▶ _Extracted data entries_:
-- Opening Marker --

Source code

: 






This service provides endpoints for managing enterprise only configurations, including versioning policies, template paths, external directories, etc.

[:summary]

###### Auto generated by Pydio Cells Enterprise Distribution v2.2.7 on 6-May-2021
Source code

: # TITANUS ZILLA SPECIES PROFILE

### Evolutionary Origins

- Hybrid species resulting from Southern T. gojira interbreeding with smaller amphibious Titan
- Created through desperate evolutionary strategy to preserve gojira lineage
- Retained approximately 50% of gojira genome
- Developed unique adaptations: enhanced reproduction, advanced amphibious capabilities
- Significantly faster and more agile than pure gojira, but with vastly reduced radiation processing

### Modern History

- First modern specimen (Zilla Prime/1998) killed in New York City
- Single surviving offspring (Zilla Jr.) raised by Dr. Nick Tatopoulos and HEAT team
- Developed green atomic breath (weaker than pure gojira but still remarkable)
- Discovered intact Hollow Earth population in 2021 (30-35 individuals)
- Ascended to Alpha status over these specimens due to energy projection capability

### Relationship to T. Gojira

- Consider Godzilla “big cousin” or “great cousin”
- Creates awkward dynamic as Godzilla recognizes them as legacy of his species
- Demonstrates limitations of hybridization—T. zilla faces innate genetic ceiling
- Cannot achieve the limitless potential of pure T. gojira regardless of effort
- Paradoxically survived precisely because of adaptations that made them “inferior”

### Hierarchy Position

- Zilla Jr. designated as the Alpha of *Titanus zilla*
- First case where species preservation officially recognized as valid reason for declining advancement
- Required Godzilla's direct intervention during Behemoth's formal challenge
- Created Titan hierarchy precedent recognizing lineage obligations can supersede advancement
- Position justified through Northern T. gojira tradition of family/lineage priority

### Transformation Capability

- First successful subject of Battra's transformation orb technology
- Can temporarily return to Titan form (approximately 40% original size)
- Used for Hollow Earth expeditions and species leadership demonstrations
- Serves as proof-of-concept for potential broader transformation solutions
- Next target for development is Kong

-- Closing Marker --

▶ _Your objective_: Report all lines of the data that include the word "Godzilla".

▶ _Solution to this task_:
- Consider Godzilla “big cousin” or “great cousin”
- Creates awkward dynamic as Godzilla recognizes them as legacy of his species
- Required Godzilla's direct intervention during Behemoth's formal challenge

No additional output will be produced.